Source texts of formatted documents
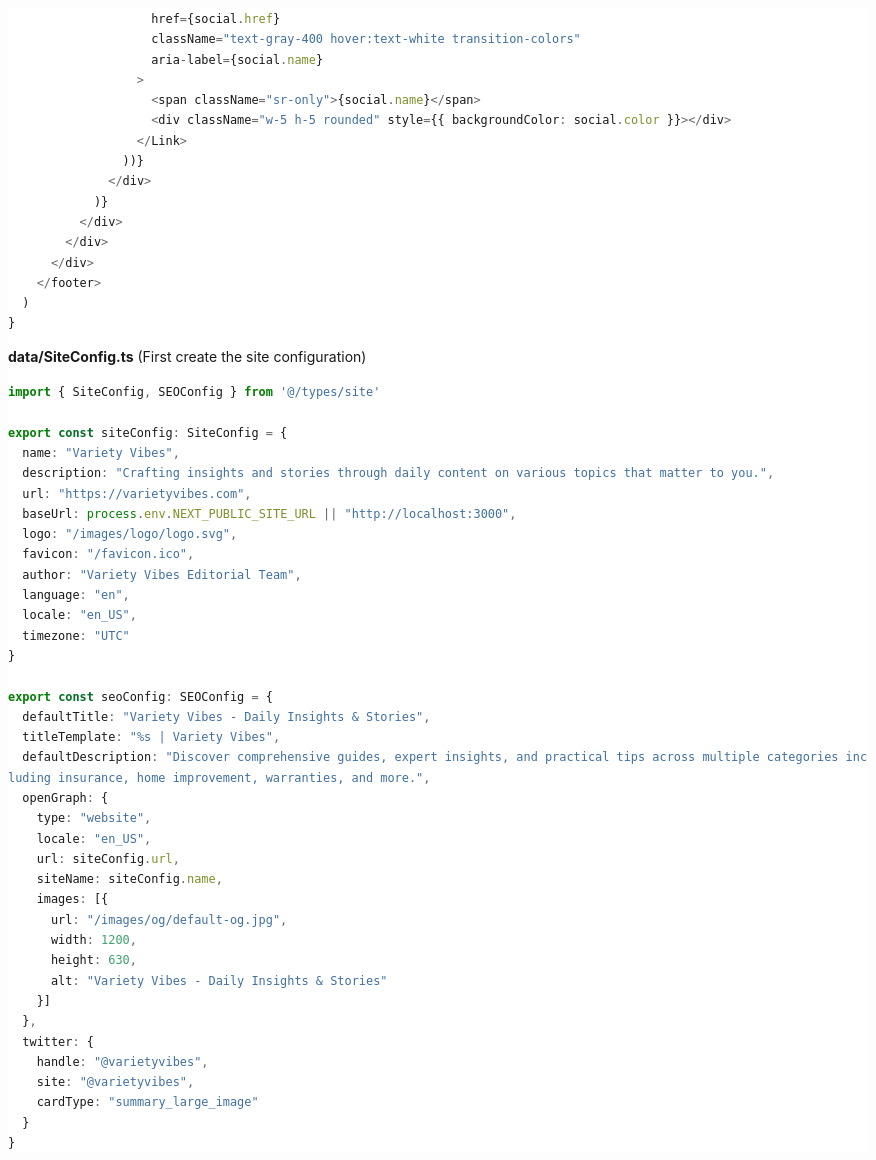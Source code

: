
 ```typescript
                    href={social.href}
                    className="text-gray-400 hover:text-white transition-colors"
                    aria-label={social.name}
                  >
                    <span className="sr-only">{social.name}</span>
                    <div className="w-5 h-5 rounded" style={{ backgroundColor: social.color }}></div>
                  </Link>
                ))}
              </div>
            )}
          </div>
        </div>
      </div>
    </footer>
  )
}
```

**data/SiteConfig.ts** (First create the site configuration)
```typescript
import { SiteConfig, SEOConfig } from '@/types/site'

export const siteConfig: SiteConfig = {
  name: "Variety Vibes",
  description: "Crafting insights and stories through daily content on various topics that matter to you.",
  url: "https://varietyvibes.com",
  baseUrl: process.env.NEXT_PUBLIC_SITE_URL || "http://localhost:3000",
  logo: "/images/logo/logo.svg",
  favicon: "/favicon.ico",
  author: "Variety Vibes Editorial Team",
  language: "en",
  locale: "en_US",
  timezone: "UTC"
}

export const seoConfig: SEOConfig = {
  defaultTitle: "Variety Vibes - Daily Insights & Stories",
  titleTemplate: "%s | Variety Vibes",
  defaultDescription: "Discover comprehensive guides, expert insights, and practical tips across multiple categories including insurance, home improvement, warranties, and more.",
  openGraph: {
    type: "website",
    locale: "en_US",
    url: siteConfig.url,
    siteName: siteConfig.name,
    images: [{
      url: "/images/og/default-og.jpg",
      width: 1200,
      height: 630,
      alt: "Variety Vibes - Daily Insights & Stories"
    }]
  },
  twitter: {
    handle: "@varietyvibes",
    site: "@varietyvibes",
    cardType: "summary_large_image"
  }
}
```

• Activity:
Say how many lines of the entries above include the word "social", giving the number alone.

• Task response:
4